Por José Carlos Huayhuaca

I

La llamada “Escuela de Fotografía del Cusco”, constituida por varias generaciones de practicantes, abarca, según se ha establecido, la primera mitad del siglo XX. Los estudiosos del arte fotográfico cusqueño, por su parte, han supuesto que esa expresión estética se detuvo al filo de dicha “Escuela”, en la generación de Eulogio Nishiyama, cuyo trabajo data de los años 50 y 60. Desde entonces, existiría una notoria brecha hasta la emergencia del Proyecto Tafos, hacia 1986, y el ejército de fotógrafos subsiguientes y contemporáneos.

Sin embargo, la obra temprana de Guillermo Guevara Yábar, en que consiste la presente exposición, demuestra que tal vacío era solo aparente, pues sus fotografías fueron tomadas entre 1970 y 1987. En este período, Guevara Yábar produjo imágenes que prolongan el legado de los fotógrafos precedentes, en cuanto desarrolla su propósito general de retratar los muchos rostros del mundo andino; pero lo hace con un estilo y un espíritu que ya son diferentes, y en tal medida enriquece ese legado.

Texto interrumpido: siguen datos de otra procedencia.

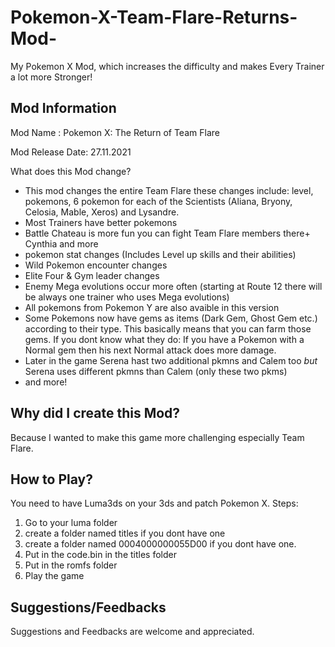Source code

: # Pokemon-X-Team-Flare-Returns-Mod-
My Pokemon X Mod, which increases the difficulty and makes Every Trainer a lot more Stronger!

Mod Information
-
Mod Name : Pokemon X: The Return of Team Flare

Mod Release Date: 27.11.2021

What does this Mod change?
- This mod changes the entire Team Flare these changes include:
level, pokemons, 6 pokemon for each of the Scientists (Aliana, Bryony, Celosia, Mable, Xeros) and Lysandre.
- Most Trainers have better pokemons
- Battle Chateau is more fun you can fight Team Flare members there+ Cynthia and more
- pokemon stat changes (Includes Level up skills and their abilities)
- Wild Pokemon encounter changes
- Elite Four & Gym leader changes 
- Enemy Mega evolutions occur more often (starting at Route 12 there will be always one trainer who uses Mega evolutions)
- All pokemons from Pokemon Y are also avaible in this version
- Some Pokemons now have gems as items (Dark Gem, Ghost Gem etc.) according to their type. This basically means that you can farm those gems. If you dont know what they do: If you have a Pokemon with a Normal gem then his next Normal attack does more damage.
- Later in the game Serena hast two additional pkmns and Calem too *but* Serena uses different pkmns than Calem (only these two pkms)
- and more!

Why did I create this Mod?
-
Because I wanted to make this game more challenging especially Team Flare.

How to Play?
-
You need to have Luma3ds on your 3ds and patch Pokemon X.
Steps:
1. Go to your luma folder
2. create a folder named titles if you dont have one
3. create a folder named 0004000000055D00 if you dont have one.
4. Put in the code.bin in the titles folder
5. Put in the romfs folder
6. Play the game

Suggestions/Feedbacks
-
Suggestions and Feedbacks are welcome and appreciated.
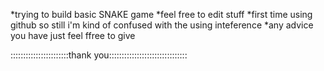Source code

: 



 *trying to build basic SNAKE game
 *feel free to edit stuff
 *first time using github so still i'm kind of confused with the using inteference
 *any advice you have just feel ffree to give 

 
 
 
 
 
 
 
 :::::::::::::::::::::::thank you:::::::::::::::::::::::::::::::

Hauyhuaca_-Guevara_YbarSi no es en el contenido -campesinos del ande, monumentos, paisajes naturales o urbanos, etcétera-, ¿en qué se diferencia? Entre otras razones, en el propósito específico. Mientras aquellos hacían sus fotos con fines comerciales (la tarjeta postal, el artículo periodístico, el almanaque, la ilustración de investigaciones académicas) o por lo menos públicos (la exposición de arte), Guevara Yábar lo hizo para su pura y personal satisfacción, al grado de que nunca se le ocurrió exhibir sus fotografías. Esta diferencia de propósitos no sería relevante desde un punto de vista estético, y ni siquiera documental, si no implicara una diferencia en la forma, y por tanto en el espíritu. Sin ningún prurito de lucimiento o diferenciación (“posicionamiento”, se dice hoy, en el odioso idioma del marketing), su búsqueda de imágenes obedece a resortes más privados. No son estas imágenes el resultado de una impersonal exploración de “vistas”, ni de la cacería profesional de “novedades”; son una evocación y un reconocimiento. En última instancia, su fotografía es lírica. No obstante volcarse al espectáculo del mundo exterior, hay en estas imágenes un trasfondo introspectivo y emocional. Pero se trata de un lirismo mitigado por la innata discreción de su personalidad. Como los poetas, lo que descubre GGY en sus andanzas son, de algún modo, el reflejo de sus recuerdos, el eco de personajes y lugares que acaso conoció o imaginó en su infancia, o de los que oyó relatos incitantes y hasta portentosos. Son como el brindis del reencuentro; pero son también, en cierto sentido, obra de obediencia (o complicidad) filial.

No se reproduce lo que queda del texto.